Recorded data
Content starts

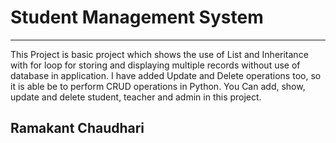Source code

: # Student Management System
--------------------------------------------------------------------------------------------------------------------------------------------------------------
This Project is basic project which shows the use of List and Inheritance with for loop for storing and displaying multiple records without use of database in application. I have added Update and Delete operations too, so it is able be to perform CRUD operations in Python. You Can add, show, update and delete student, teacher and admin in this project.

## Ramakant Chaudhari
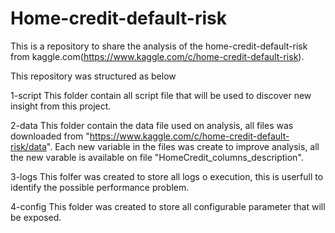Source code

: 
# Home-credit-default-risk

This is a repository to share the analysis of the home-credit-default-risk from kaggle.com(https://www.kaggle.com/c/home-credit-default-risk).

This repository was structured as below

1-script
    This folder contain all script file that will be used to discover new insight from this project.
    
2-data
    This folder contain the data file used on analysis, all files was downloaded from "https://www.kaggle.com/c/home-credit-default-risk/data". Each new variable in the files was create to improve analysis, all the new varable is available on file "HomeCredit_columns_description".

3-logs
    This folfer was created to store all logs o execution, this is userfull to identify the possible performance problem.

4-config
    This folder was created to store all configurable parameter that will be exposed.
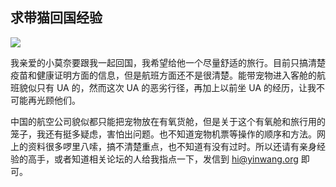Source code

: ## 求带猫回国经验

![](http://www.yinwang.org/images/monet.jpg)

我亲爱的小莫奈要跟我一起回国，我希望给他一个尽量舒适的旅行。目前只搞清楚疫苗和健康证明方面的信息，但是航班方面还不是很清楚。能带宠物进入客舱的航班貌似只有 UA 的，然而这次 UA 的恶劣行径，再加上以前坐 UA 的经历，让我不可能再光顾他们。

中国的航空公司貌似都只能把宠物放在有氧货舱，但是关于这个有氧舱和旅行用的笼子，我还有挺多疑虑，害怕出问题。也不知道宠物机票等操作的顺序和方法。网上的资料很多啰里八嗦，搞不清楚重点，也不知道有没有过时。所以还请有亲身经验的高手，或者知道相关论坛的人给我指点一下，发信到 hi@yinwang.org 即可。
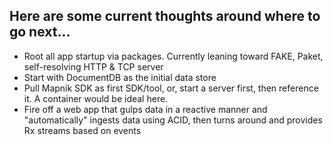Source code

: ## Here are some current thoughts around where to go next...

* Root all app startup via packages.  Currently leaning toward FAKE, Paket, self-resolving HTTP & TCP server
* Start with DocumentDB as the initial data store
* Pull Mapnik SDK as first SDK/tool, or, start a server first, then reference it.  A container would be ideal here.
* Fire off a web app that gulps data in a reactive manner and "automatically" ingests data using ACID, then turns around and provides Rx streams based on events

Content ends

▸ **WHAT YOU HAVE TO DO**
Print, exactly, each line above from the one with "This folfer was" to the one with "的恶劣行径，再加上以前坐 UA 的经历，让我不可能再光顾他们。", end lines included. Leave pictures out of it.

▸ **SOLUTION FOR THIS EXERCISE**
    This folfer was created to store all logs o execution, this is userfull to identify the possible performance problem.

4-config
    This folder was created to store all configurable parameter that will be exposed.
Source code

: ## 求带猫回国经验

![](http://www.yinwang.org/images/monet.jpg)

我亲爱的小莫奈要跟我一起回国，我希望给他一个尽量舒适的旅行。目前只搞清楚疫苗和健康证明方面的信息，但是航班方面还不是很清楚。能带宠物进入客舱的航班貌似只有 UA 的，然而这次 UA 的恶劣行径，再加上以前坐 UA 的经历，让我不可能再光顾他们。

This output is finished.